How Neshaminy Creek Paid Homage to a Local Family Favorite

Neshaminy Creek Brewing went for an easy-drinking nostalgic beer for its spring release, which dropped earlier this month.

Rita’s Italian Ice is a staple in Pennsylvania where it started and now enjoys a wide audience, being sold in 30 states. Neshaminy Creek’s first iteration of Rita’s Fruit Brews is a Blond Ale with Mango.

Both Rita’s and Neshaminy Creek are based in Bucks County, Pennsylvania — north of Philadelphia — and share history. Rita’s first location opened in 1984, minutes from Neshaminy Creek’s production brewery and taproom. 

Marketing and Sales Director Kyle Park said the idea originated during the pandemic when taking his family to Rita’s was “one of the few escapes from the monotony of working from home.”

Neshaminy Creek Chief Brewing Officer Rob Jahn said Neshaminy Creek created the Italian ice-inspired flavor with Rita’s to get the flavors right, and they accomplished the feat without the aid of any ingredients provided by the restaurant chain.

“We worked directly with Rita’s to find the proper combination of fruits to mirror what they did,” Jahn said, noting that best practices for fruit beers and novelty beers vary. “A lot of it depends on what you’re putting into the beer.
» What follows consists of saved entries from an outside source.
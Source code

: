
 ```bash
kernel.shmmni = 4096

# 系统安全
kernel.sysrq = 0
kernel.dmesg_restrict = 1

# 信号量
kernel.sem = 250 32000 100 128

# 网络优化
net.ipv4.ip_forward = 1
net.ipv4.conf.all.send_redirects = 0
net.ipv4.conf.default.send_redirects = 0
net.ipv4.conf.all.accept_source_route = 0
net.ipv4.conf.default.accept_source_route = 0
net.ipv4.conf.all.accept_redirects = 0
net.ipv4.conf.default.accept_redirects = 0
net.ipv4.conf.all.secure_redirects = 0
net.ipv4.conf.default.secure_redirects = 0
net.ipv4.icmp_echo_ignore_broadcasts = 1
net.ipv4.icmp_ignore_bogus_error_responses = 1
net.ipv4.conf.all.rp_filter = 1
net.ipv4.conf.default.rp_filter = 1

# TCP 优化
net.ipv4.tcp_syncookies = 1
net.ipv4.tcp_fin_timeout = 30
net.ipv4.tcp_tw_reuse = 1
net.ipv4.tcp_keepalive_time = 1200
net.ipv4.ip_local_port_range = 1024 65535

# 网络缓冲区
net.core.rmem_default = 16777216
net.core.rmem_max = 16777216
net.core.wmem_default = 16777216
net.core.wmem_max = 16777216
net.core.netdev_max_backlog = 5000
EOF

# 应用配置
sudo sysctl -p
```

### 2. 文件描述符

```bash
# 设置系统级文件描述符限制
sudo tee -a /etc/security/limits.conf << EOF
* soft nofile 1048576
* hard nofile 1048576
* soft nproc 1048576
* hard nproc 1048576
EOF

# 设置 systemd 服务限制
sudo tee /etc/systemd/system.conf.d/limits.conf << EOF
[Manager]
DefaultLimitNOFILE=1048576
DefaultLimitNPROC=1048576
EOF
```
Mango, for instance, is an easier fruit to deal with because it pairs really well with beer. Mango is really syrupy and dense and so it pairs really well with beer itself.”

The beer was brewed with 2-Row, white wheat, flaked oats, and hopped with Herkules and Chinook then conditioned on mangoes.The target audience is craft beer drinkers looking for something fresh in spring and summer and newcomers who like Rita’s.

“We wanted a fruit-forward beer, but at the end of the day we’re still making craft beer,” Jahn said. “Our base was Blonde Ale because it sets the stage well for anything you’d want to do on the fruit side. The white wheat and flaked oats give extra body to the beer and help make a solid base beer for the fruit to attach to.”

Avoiding accidental refermentation and no residual yeast was a key part of the process, Jahn noted.

“You want to have the sweetness that’s reminiscent of Rita’s, so you add products into the beer to make sure it stays healthy in the can,” he said. “We centrifuge our beer and deactivate the yeast, so the yeast in the beer itself should be very low to none. Between deactivating the yeast and centrifuging it we can make it a really clean beer when adding fruit to it. It’s part of the process of being consistent and making sure [refermentation] doesn’t happen.”